_Task details_. Return exactly the span of lines in the following data that opens with the line containing "Briefly introduce the topic of web scraping multimedia" and closes with the line containing "### Part 2: Web scraping text content". Include nothing else.

↓↓↓

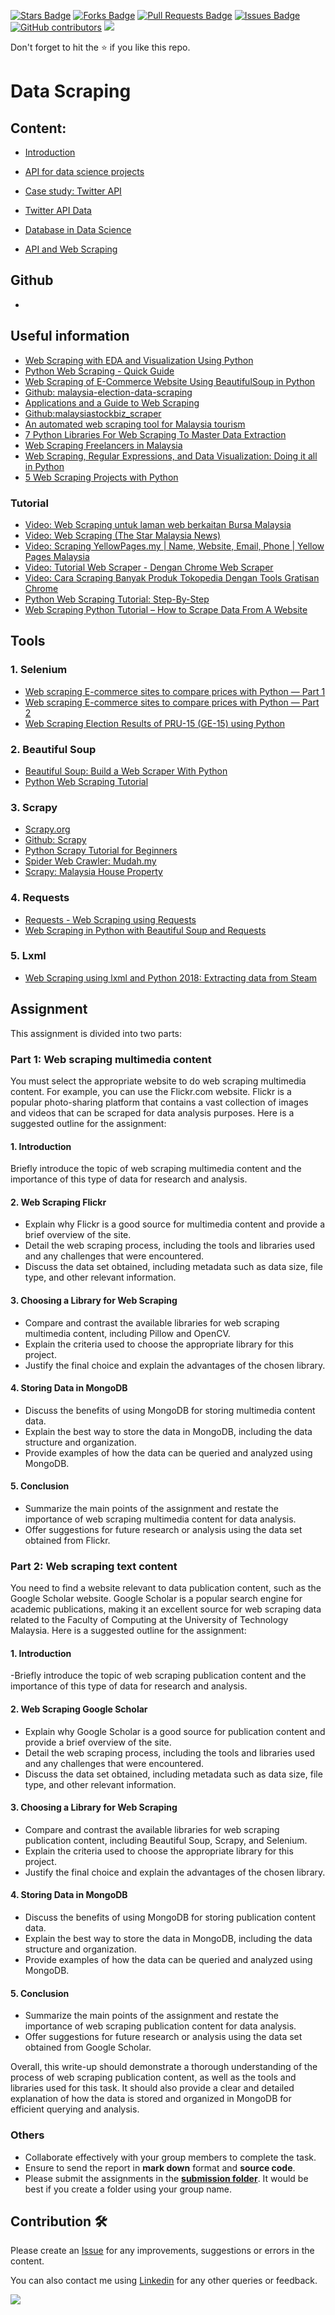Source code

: <a href="https://github.com/drshahizan/special-topic-data-engineering/stargazers"><img src="https://img.shields.io/github/stars/drshahizan/special-topic-data-engineering" alt="Stars Badge"/></a>
<a href="https://github.com/drshahizan/special-topic-data-engineering/network/members"><img src="https://img.shields.io/github/forks/drshahizan/special-topic-data-engineering" alt="Forks Badge"/></a>
<a href="https://github.com/drshahizan/special-topic-data-engineering/pulls"><img src="https://img.shields.io/github/issues-pr/drshahizan/special-topic-data-engineering" alt="Pull Requests Badge"/></a>
<a href="https://github.com/drshahizan/special-topic-data-engineering/issues"><img src="https://img.shields.io/github/issues/drshahizan/special-topic-data-engineering" alt="Issues Badge"/></a>
<a href="https://github.com/drshahizan/special-topic-data-engineering/graphs/contributors"><img alt="GitHub contributors" src="https://img.shields.io/github/contributors/drshahizan/special-topic-data-engineering?color=2b9348"></a>
![](https://visitor-badge.glitch.me/badge?page_id=drshahizan/special-topic-data-engineering)

Don't forget to hit the :star: if you like this repo.

# Data Scraping

## Content:
- [Introduction](intro-ws.md)

- [API for data science projects](./def-api.md)
- [Case study: Twitter API](./twitter-api.md)
- [Twitter API Data](./twitter-data.md)
- [Database in Data Science](./ds-database.md)
- [API and Web Scraping](./api-web-scraping.md)

## Github
- 

## Useful information
- [Web Scraping with EDA and Visualization Using Python](https://medium.com/analytics-vidhya/web-scraping-with-eda-and-visualization-using-python-a496ddf5f98e)
- [Python Web Scraping - Quick Guide](https://www.tutorialspoint.com/python_web_scraping/python_web_scraping_quick_guide.htm)
- [Web Scraping of E-Commerce Website Using BeautifulSoup in Python](https://www.dosm.gov.my/v1/uploads/files/4_Portal%20Content/2_%20Statistics/MyStats/2022/Slaid/Sesi%201a_Web%20Scraping%20of%20E-Commerce%20Website%20Using%20BeautifulSoup%20in%20Python.pdf)
- [Github: malaysia-election-data-scraping](https://github.com/Thibico/malaysia-election-data-scraping)
- [Applications and a Guide to Web Scraping](https://www.fstep.org.my/wp-content/uploads/2020/12/FSTEP-The-application-of-Webscraping.pdf)
- [Github:malaysiastockbiz_scraper](
https://github.com/atlas-github/malaysiastockbiz_scraper/blob/master/malaysiastock_biz_scraper.ipynb)
- [An automated web scraping tool for Malaysia tourism](http://eprints.utar.edu.my/3493/1/CS-2019-1505499.pdf)
- [7 Python Libraries For Web Scraping To Master Data Extraction](https://www.projectpro.io/article/python-libraries-for-web-scraping/625)
- [Web Scraping Freelancers in Malaysia](https://www.truelancer.com/web-scraping-freelancers-in-malaysia)
- [Web Scraping, Regular Expressions, and Data Visualization: Doing it all in Python](https://towardsdatascience.com/web-scraping-regular-expressions-and-data-visualization-doing-it-all-in-python-37a1aade7924)
- [5 Web Scraping Projects with Python](https://amankharwal.medium.com/5-web-scraping-projects-with-python-4bcc25ff039)

### Tutorial
- [Video: Web Scraping untuk laman web berkaitan Bursa Malaysia](https://youtu.be/bmi_-oj2S9c)
- [Video: Web Scraping (The Star Malaysia News)](https://youtu.be/6tZAmu17M6g)
- [Video: Scraping YellowPages.my | Name, Website, Email, Phone | Yellow Pages Malaysia](https://youtu.be/fO9701IUSrY)
- [Video: Tutorial Web Scraper - Dengan Chrome Web Scraper](https://youtu.be/FcrscxUeEj0)
- [Video: Cara Scraping Banyak Produk Tokopedia Dengan Tools Gratisan Chrome](https://youtu.be/zGOcGU1BSsc)
- [Python Web Scraping Tutorial: Step-By-Step](https://oxylabs.io/blog/python-web-scraping)
- [Web Scraping Python Tutorial – How to Scrape Data From A Website](https://www.freecodecamp.org/news/web-scraping-python-tutorial-how-to-scrape-data-from-a-website/)

## Tools

### 1. Selenium
- [Web scraping E-commerce sites to compare prices with Python — Part 1](https://medium.com/@zfwong.wilson/web-scraping-e-commerce-sites-to-compare-prices-with-python-part-1-360509ee5c62)
- [Web scraping E-commerce sites to compare prices with Python — Part 2](https://medium.com/@zfwong.wilson/web-scraping-e-commerce-sites-to-compare-prices-with-python-part-2-367140620cb6)
- [Web Scraping Election Results of PRU-15 (GE-15) using Python](https://medium.com/@elvinado/web-scraping-election-results-of-pru-15-ge-15-using-python-e9310129bf9e)

### 2. Beautiful Soup
- [Beautiful Soup: Build a Web Scraper With Python](https://realpython.com/beautiful-soup-web-scraper-python/)
- [Python Web Scraping Tutorial](https://www.freecodecamp.org/news/web-scraping-python-tutorial-how-to-scrape-data-from-a-website/)

### 3. Scrapy
- [Scrapy.org](https://scrapy.org/)
- [Github: Scrapy](https://github.com/scrapy/scrapy)
- [Python Scrapy Tutorial for Beginners](https://360digitmg.com/blog/python-scrapy-tutorial-for-beginners)
- [Spider Web Crawler: Mudah.my](https://gist.github.com/amirulasyraf88/55b5938dd220c5d883e7)
- [Scrapy: Malaysia House Property](https://github.com/neurotichl/Scrapy-Crawl-IProperty)

### 4. Requests
- [Requests - Web Scraping using Requests](https://www.tutorialspoint.com/requests/requests_web_scraping_using_requests.htm)
- [Web Scraping in Python with Beautiful Soup and Requests](https://www.kirenz.com/post/2022-05-02-web-scraping-in-python-with-beautiful-soup-requests-and-pandas/)

### 5. Lxml
- [Web Scraping using lxml and Python 2018: Extracting data from Steam](https://youtu.be/5N066ISH8og)

## Assignment

This assignment is divided into two parts:

### Part 1: Web scraping multimedia content
You must select the appropriate website to do web scraping multimedia content. For example, you can use the Flickr.com website. Flickr is a popular photo-sharing platform that contains a vast collection of images and videos that can be scraped for data analysis purposes. Here is a suggested outline for the assignment:

#### 1. Introduction

Briefly introduce the topic of web scraping multimedia content and the importance of this type of data for research and analysis.

#### 2. Web Scraping Flickr

- Explain why Flickr is a good source for multimedia content and provide a brief overview of the site.
- Detail the web scraping process, including the tools and libraries used and any challenges that were encountered.
- Discuss the data set obtained, including metadata such as data size, file type, and other relevant information.

#### 3. Choosing a Library for Web Scraping

- Compare and contrast the available libraries for web scraping multimedia content, including Pillow and OpenCV.
- Explain the criteria used to choose the appropriate library for this project.
- Justify the final choice and explain the advantages of the chosen library.

#### 4. Storing Data in MongoDB

- Discuss the benefits of using MongoDB for storing multimedia content data.
- Explain the best way to store the data in MongoDB, including the data structure and organization.
- Provide examples of how the data can be queried and analyzed using MongoDB.

#### 5. Conclusion

- Summarize the main points of the assignment and restate the importance of web scraping multimedia content for data analysis.
- Offer suggestions for future research or analysis using the data set obtained from Flickr.

### Part 2: Web scraping text content
You need to find a website relevant to data publication content, such as the Google Scholar website. Google Scholar is a popular search engine for academic publications, making it an excellent source for web scraping data related to the Faculty of Computing at the University of Technology Malaysia. Here is a suggested outline for the assignment:

#### 1. Introduction
-Briefly introduce the topic of web scraping publication content and the importance of this type of data for research and analysis.

#### 2. Web Scraping Google Scholar
- Explain why Google Scholar is a good source for publication content and provide a brief overview of the site.
- Detail the web scraping process, including the tools and libraries used and any challenges that were encountered.
- Discuss the data set obtained, including metadata such as data size, file type, and other relevant information.

#### 3. Choosing a Library for Web Scraping
- Compare and contrast the available libraries for web scraping publication content, including Beautiful Soup, Scrapy, and Selenium.
- Explain the criteria used to choose the appropriate library for this project.
- Justify the final choice and explain the advantages of the chosen library.

#### 4. Storing Data in MongoDB
- Discuss the benefits of using MongoDB for storing publication content data.
- Explain the best way to store the data in MongoDB, including the data structure and organization.
- Provide examples of how the data can be queried and analyzed using MongoDB.

#### 5. Conclusion
- Summarize the main points of the assignment and restate the importance of web scraping publication content for data analysis.
- Offer suggestions for future research or analysis using the data set obtained from Google Scholar.

Overall, this write-up should demonstrate a thorough understanding of the process of web scraping publication content, as well as the tools and libraries used for this task. It should also provide a clear and detailed explanation of how the data is stored and organized in MongoDB for efficient querying and analysis.

### Others
- Collaborate effectively with your group members to complete the task.
- Ensure to send the report in **mark down** format and **source code**.
- Please submit the assignments in the [**submission folder**](https://github.com/drshahizan/special-topic-data-engineering/tree/main/Assignment/data-scraping/submission). It would be best if you create a folder using your group name.

## Contribution 🛠️
Please create an [Issue](https://github.com/drshahizan/special-topic-data-engineering/issues) for any improvements, suggestions or errors in the content.

You can also contact me using [Linkedin](https://www.linkedin.com/in/drshahizan/) for any other queries or feedback.

![](https://visitor-badge.glitch.me/badge?page_id=drshahizan)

↑↑↑

_Result below_.
Briefly introduce the topic of web scraping multimedia content and the importance of this type of data for research and analysis.

#### 2. Web Scraping Flickr

- Explain why Flickr is a good source for multimedia content and provide a brief overview of the site.
- Detail the web scraping process, including the tools and libraries used and any challenges that were encountered.
- Discuss the data set obtained, including metadata such as data size, file type, and other relevant information.

#### 3. Choosing a Library for Web Scraping

- Compare and contrast the available libraries for web scraping multimedia content, including Pillow and OpenCV.
- Explain the criteria used to choose the appropriate library for this project.
- Justify the final choice and explain the advantages of the chosen library.

#### 4. Storing Data in MongoDB

- Discuss the benefits of using MongoDB for storing multimedia content data.
- Explain the best way to store the data in MongoDB, including the data structure and organization.
- Provide examples of how the data can be queried and analyzed using MongoDB.

#### 5. Conclusion

- Summarize the main points of the assignment and restate the importance of web scraping multimedia content for data analysis.
- Offer suggestions for future research or analysis using the data set obtained from Flickr.

### Part 2: Web scraping text content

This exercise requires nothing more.